Running a business as a full-time carer

health carer - smiling nurse with older woman sitting down


Hannah Postgate has set up her own business which she runs while caring for her autistic daughter Rosy.

Hannah Postgate has had to battle to get her daughter Rosy’s autism recognised. Now she is rising to another challenge as one of the growing number of female entrepreneurs.

Hannah was working in corporate communications for a local council when she had her first child. She returned to work, but when her daughter Rosy was just over one she realised something was not right. She couldn’t put her finger on it, but she was not developing like other children around her.

Hannah then got pregnant again and tried to return to work after her son’s birth, but says her boss was not supportive and would not let her work a couple of hours from home a week. She says: “He presented me with a 14-page assessment form and declared that as I did not have an adjustable office chair at home it would breach health and safety.”

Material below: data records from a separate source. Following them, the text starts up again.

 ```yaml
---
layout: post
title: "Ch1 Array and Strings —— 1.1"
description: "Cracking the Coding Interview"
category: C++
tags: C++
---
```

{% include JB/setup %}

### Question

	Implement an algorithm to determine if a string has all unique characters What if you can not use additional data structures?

Without that crucial support and facing a constant battle to get Rosy diagnosed – she had to be assessed 14 times to get just 16 hours of early intervention – she gave up. After the 16 hours, Rosy got no further support because she was either too young, too old or was in nursery so didn’t need any more help, according to the authorities.

Hannah says: “One of the very lowest points for me was when Rosy was three. I was told by a special needs teacher: ’Face facts, Rosy is probably not going to live independently. She’ll be lucky if she can manage to get on a bus, she may just about be able to stack shelves in Tesco’s.’ Being told by a professional teacher that my daughter would never amount to anything, and that nothing I could do as her mother was going to make any difference, was devastating. I started having counselling and am still taking anti-depressants.”

She realised that the only way to get help for Rosy was to do it herself so, with the support of Rosy’s nursery, Hannah and her family started an early intervention education programme with play-based teaching at home and social skills at nursery. The nursery Rosy was at welcomed the programme and the tutors Hannah had located  so the arrangement could be seamless across both home and nursery.

Self employment

Rosy was finally diagnosed with autism and complex learning disabilities at the age of six. The previous years had been hard financially on the family as Hannah had to give up her job to care for Rosy.

She has missed work, but says she does not feel she could work in a normal job due to all the appointments and other issues she has to attend to as Rosy’s full-time carer and because of her long career break. So she has turned to self employment. She says her fight for Rosy inspired her to take up a new challenge. Last year she set up her own website, joining forces with two friends and founding, an online marketplace of gifts, innovative products and useful tips for special needs families which uniquely selects products from mainstream and special needs sellers. .

Hannah admits working around her children’s needs is hard. She says: “I work funny hours of the day and night – I call it “burst working” – two hours here, an hour there – you get very good at snatching time and being very focused. It is not the most efficient way of working, but it is the only way I have – I do 15 drop-offs and pick-ups a week because Rosy comes home at lunch time and my son at the normal time of 3.20pm.”

Despite the difficulties, Hannah says the process of setting up her own business has allowed her to regain her identity. She says: “I’m not only a mother and full-time carer, I’m an independent, working woman.”

She says being a full-time carer has affected her sense of identity despite the fact that it has made her an expert in many fields from education to law to social care and occupational therapy.

She adds: “I became resentful and very low when I couldn’t return to a career type of work – my own dreams just dissolved into a brutal treadmill of caring, appointments and battles for her needs. I certainly lost my own identity in all this – I still have a sense that I am carer first, then a mother, then me… There seems to be a perception that as the mother of a child with special needs, you cease to have any needs of your own and are defined by your child and their problems.”

Hannah is aware that it is only because she has support from her colleagues, grandparents and her husband that she can manage caring and running a business.

She says the main challenges of running a business if you have caring responsibilities like she has are access to specialist childcare that should be as affordable as it is for children without disabilities; a right to flexible working so you can attend appointments etc; and career counselling and a retraining grant if you have taken a career break.

Being a carer has given her vital skills which are useful in the workplace, however. She says: “Caring for a child with disabilities teaches you perspective, priorities and patience like nothing else. We are resilient, resourceful, adaptable, great negotiators, formidable advocates and extremely hard workers.”

However, for all too many carers self employment is the only choice available due to lack of supportive employers. She says: “Starting a business is not the easy option. But we do it because working for someone else who doesn’t understand is even tougher than going out there on your own. At least with I work from home at all sorts of odd hours of the day and night – snatched where I can so it fits around my children and I can also call on the support of two colleagues when I’m in a tight squeeze.”